Antes de prender el candil de aceite, sabe que alguien ha entrado en la majada.
No está seguro de la disposición de los objetos colocados, o arrojados, sobre la única mesa. Hachas y hoces de diferentes tamaños. Un cuchillo de caza en una funda de cuero. Algún cepo cubierto de óxido. Dirige el candil hacia el suelo de tierra prensada y examina cuidadosamente la superficie en busca de huellas.
Toma una de las dos botellas de vino que guarda en una oquedad de la pared de piedra y bebe, directamente a morro. No sospecha de ninguno de los forasteros que colonizan el infierno de la montaña porque tienen mejores cosas que hacer que merodear por su propiedad. Y porque los nubarrones de ira formados en el interior de su cabeza le llevan en otra dirección.

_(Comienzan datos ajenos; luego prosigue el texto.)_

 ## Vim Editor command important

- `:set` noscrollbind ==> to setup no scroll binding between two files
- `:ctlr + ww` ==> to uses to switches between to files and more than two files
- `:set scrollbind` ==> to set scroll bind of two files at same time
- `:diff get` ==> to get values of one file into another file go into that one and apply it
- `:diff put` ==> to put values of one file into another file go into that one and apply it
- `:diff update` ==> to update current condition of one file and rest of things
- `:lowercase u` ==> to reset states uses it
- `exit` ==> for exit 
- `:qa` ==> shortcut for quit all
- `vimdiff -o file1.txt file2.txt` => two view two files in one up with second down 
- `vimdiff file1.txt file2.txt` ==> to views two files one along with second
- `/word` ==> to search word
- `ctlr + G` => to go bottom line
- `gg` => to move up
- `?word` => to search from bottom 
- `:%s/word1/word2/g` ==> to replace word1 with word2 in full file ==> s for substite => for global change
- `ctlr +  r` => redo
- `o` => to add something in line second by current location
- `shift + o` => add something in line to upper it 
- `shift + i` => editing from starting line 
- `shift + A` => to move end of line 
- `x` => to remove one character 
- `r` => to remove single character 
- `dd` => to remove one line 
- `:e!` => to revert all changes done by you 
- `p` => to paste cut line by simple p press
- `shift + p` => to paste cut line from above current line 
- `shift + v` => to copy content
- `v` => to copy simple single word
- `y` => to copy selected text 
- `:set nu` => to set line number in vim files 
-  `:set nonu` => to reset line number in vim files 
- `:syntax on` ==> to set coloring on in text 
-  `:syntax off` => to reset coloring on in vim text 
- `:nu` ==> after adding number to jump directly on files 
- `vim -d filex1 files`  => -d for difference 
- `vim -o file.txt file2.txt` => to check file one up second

Termina la botella. Coge el cuchillo y lo guarda en una especie de bolsillo en el forro de lana de su zamarra. Apaga el candil, vuelve a encajar la puerta de roble, salva un pequeño montículo en la entrada de la choza apoyado en el tronco de una higuera.

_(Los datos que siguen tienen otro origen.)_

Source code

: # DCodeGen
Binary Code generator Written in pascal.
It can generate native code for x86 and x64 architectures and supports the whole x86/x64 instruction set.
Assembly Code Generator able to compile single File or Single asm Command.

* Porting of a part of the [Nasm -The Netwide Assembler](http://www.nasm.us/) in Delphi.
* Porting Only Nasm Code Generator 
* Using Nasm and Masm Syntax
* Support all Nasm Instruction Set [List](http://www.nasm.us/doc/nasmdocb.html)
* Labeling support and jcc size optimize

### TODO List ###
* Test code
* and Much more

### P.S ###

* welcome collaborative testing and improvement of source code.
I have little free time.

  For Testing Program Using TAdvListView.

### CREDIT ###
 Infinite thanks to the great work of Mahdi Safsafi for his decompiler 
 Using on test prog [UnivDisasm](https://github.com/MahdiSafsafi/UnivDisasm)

Rocas, pendientes, desniveles. La alberca entre jirones de niebla helada. Un claro entre los pinos, donde florecerá el orégano silvestre. Monta en su caballo, que ha permanecido amarrado a una estaca en la entrada de la finca, y emprende el camino de regreso.

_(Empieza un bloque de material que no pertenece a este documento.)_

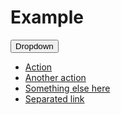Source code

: # Example

<div class="dropdown">
    <button class="btn btn-default dropdown-toggle" type="button" id="dropdownMenu1" data-toggle="dropdown" aria-expanded="true">
        Dropdown
        <span class="caret"></span>
    </button>
    <ul class="dropdown-menu" role="menu" aria-labelledby="dropdownMenu1">
        <li role="presentation"><a role="menuitem" tabindex="-1" href="#">Action</a></li>
        <li role="presentation"><a role="menuitem" tabindex="-1" href="#">Another action</a></li>
        <li role="presentation"><a role="menuitem" tabindex="-1" href="#">Something else here</a></li>
        <li role="presentation"><a role="menuitem" tabindex="-1" href="#">Separated link</a></li>
    </ul>
</div>
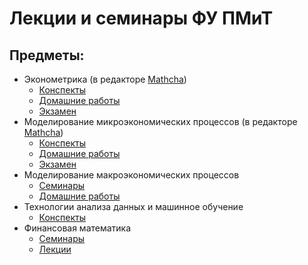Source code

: # Лекции и семинары ФУ ПМиТ 

## Предметы:
- Эконометрика (в редакторе [Mathcha](https://www.mathcha.io/editor/BkxVcXVinqu3rUQ5))
  - [Конспекты](econometrics)
  - [Домашние работы](econometrics/HW)
  - [Экзамен](econometrics/exam)
- Моделирование микроэкономических процессов (в редакторе [Mathcha](https://www.mathcha.io/editor/JemKcm9fxMtrXIrD))
  - [Конспекты](micro)
  - [Домашние работы](micro/HW)
  - [Экзамен](econometrics/exam)
- Моделирование макроэкономических процессов
  - [Семинары](macro/sem)
  - [Домашние работы](macro/hw)
- Технологии анализа данных и машинное обучение
  - [Конспекты](ML)
- Финансовая математика
  - [Семинары](finmath/sem)
  - [Лекции](finmath/lec)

Llega al pueblo; anochece. Ignora los saludos que le dan y los saludos que le niegan, ajeno a todo eso, impulsado por la determinación engendrada por la rabia que no deja de rumiar. (Los Robles nunca fueron apreciados en el pueblo: no pocos vecinos se alegraron cuando Gerardo desapareció definitivamente, y cuando el viejo Bernardo, el patriarca, enloquecido, se descerrajó un tiro con su escopeta de caza al finalizar la guerra.) Se detiene frente a una de las últimas casas, de espaldas al valle; baja del caballo y llama a la puerta de madera pintada de verde golpeando con enérgica insistencia, hasta que sale la figura recia de Teodoro González.
—Qué quieres —dice Teodoro, cortante, sorprendido. Es la primera vez que Faustino Robles aparece por allí.
—Busco a tu sobrino. Dile que salga.
—¿Antonio? No está.
—No me mientas. No me hagas entrar a buscarlo, te lo advierto.
—No se te ocurrirá poner los pies en esta casa… Él no está aquí, no sé por dónde anda. Aparece y desaparece cuando quiere.
Faustino calla, piensa, calibra la situación.
—Está bien —dice finalmente—. Ya daré con él.
—Él dará contigo. Y descuida, le diré que has venido de visita.
—Viejo del demonio… Volveré, te lo aseguro.
—No lo creo —zanja el otro, viendo cómo desaparece entre las sombras.